Two leading less-than-truckload (LTL) carriers posted fourth-quarter operating data late on Dec. 4 — and one could be benefiting at the expense of the other.
Saia Inc. (NASDAQ:SAIA) posted year-on-year shipment and tonnage gains in October and November. Meanwhile, Old Dominion Freight Line Inc. (NASDAQ:ODFL) reported declines in revenue, tonnage and shipments for November. Saia did not report revenue data covering the two-month period.
Saia is in the final leg of a nearly three-year expansion into the Northeast U.S., which it said has gone well. Saia could be gaining share in the Northeast as well as other regions. Because LTL is a network business, any gains in one region can benefit other parts of the network. Thus, Saia’s gains in the Northeast could, by extension, be leading to some share erosion for rivals such as Old Dominion in other parts of the country.
In a filing with the Securities and Exchange Commission, Saia said daily LTL shipments in October rose 6.9%, while daily tonnage rose 3.5%. Daily shipments in November rose 2.7% while tonnage rose 1.2%. Weight per shipment in October and November declined 3.2% and 1.2%, respectively.
Old Dominion, meanwhile, posted a 3.2% drop in daily revenue in November as a 5.3% drop in tonnage could not be fully offset by an increase in revenue per every 100 pounds transported, a key metric of the yield on the tonnage carried. Old Dominion did not break out so-called revenue per hundredweight results for November but said that through the first two months of the quarter, revenue per hundredweight rose 2.6% including the impact of fuel surcharges, and 4.1% excluding fuel surcharges, over the 2018 period.
Shipments in November declined by 5.7% year-over-year, Old Dominion said.
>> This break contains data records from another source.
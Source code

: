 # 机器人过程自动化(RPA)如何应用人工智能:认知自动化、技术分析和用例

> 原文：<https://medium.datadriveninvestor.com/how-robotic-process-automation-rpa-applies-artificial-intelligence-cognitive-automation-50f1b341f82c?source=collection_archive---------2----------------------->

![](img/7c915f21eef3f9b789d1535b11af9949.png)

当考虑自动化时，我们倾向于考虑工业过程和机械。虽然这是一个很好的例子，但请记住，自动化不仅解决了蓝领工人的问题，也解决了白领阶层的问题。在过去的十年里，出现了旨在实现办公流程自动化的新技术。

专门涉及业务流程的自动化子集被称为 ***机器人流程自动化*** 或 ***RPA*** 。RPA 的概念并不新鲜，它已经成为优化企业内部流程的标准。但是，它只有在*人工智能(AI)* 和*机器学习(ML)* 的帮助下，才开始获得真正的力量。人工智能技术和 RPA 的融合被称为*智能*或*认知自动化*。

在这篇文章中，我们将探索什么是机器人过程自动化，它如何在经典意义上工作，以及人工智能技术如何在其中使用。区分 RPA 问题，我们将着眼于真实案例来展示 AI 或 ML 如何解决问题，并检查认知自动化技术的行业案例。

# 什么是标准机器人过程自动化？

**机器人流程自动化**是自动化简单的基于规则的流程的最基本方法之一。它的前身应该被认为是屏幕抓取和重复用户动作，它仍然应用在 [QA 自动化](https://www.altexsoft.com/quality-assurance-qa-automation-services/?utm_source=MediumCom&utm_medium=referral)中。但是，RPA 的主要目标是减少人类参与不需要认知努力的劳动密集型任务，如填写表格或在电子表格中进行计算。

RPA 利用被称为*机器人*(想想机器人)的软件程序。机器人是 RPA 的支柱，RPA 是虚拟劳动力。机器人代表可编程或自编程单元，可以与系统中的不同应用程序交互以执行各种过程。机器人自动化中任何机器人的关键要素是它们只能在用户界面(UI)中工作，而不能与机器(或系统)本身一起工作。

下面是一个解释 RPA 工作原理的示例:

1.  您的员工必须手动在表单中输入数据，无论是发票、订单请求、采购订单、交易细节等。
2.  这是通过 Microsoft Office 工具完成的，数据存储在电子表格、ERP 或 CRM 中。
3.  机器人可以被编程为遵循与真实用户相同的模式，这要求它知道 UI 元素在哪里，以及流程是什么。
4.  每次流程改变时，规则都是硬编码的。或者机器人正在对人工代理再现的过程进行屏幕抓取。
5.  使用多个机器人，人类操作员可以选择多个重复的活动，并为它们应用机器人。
The drop was partially offset by a 0.4% rise in weight per shipment, it said.
All LTL carriers have seen their top lines clipped by the ongoing weakness in the U.S. industrial economy, the sector’s bread and butter. Brad Jacobs, chairman and CEO of XPO Logistics Inc. (NYSE:XPO), which has a large LTL operation, has said the U.S. has been in an industrial recession for about a year. Old Dominion executives have said for the past six months that they didn’t see a meaningful shipment and tonnage turnaround until 2020.
For its part, Saia’s shipment and tonnage activity have held up better than most, if not all, LTL carriers.
In a statement, Old Dominion President and CEO Greg C. Gantt said his company’s volume trends are “beginning to stabilize.” He didn’t elaborate. Saia executives did not provide comment in its filing.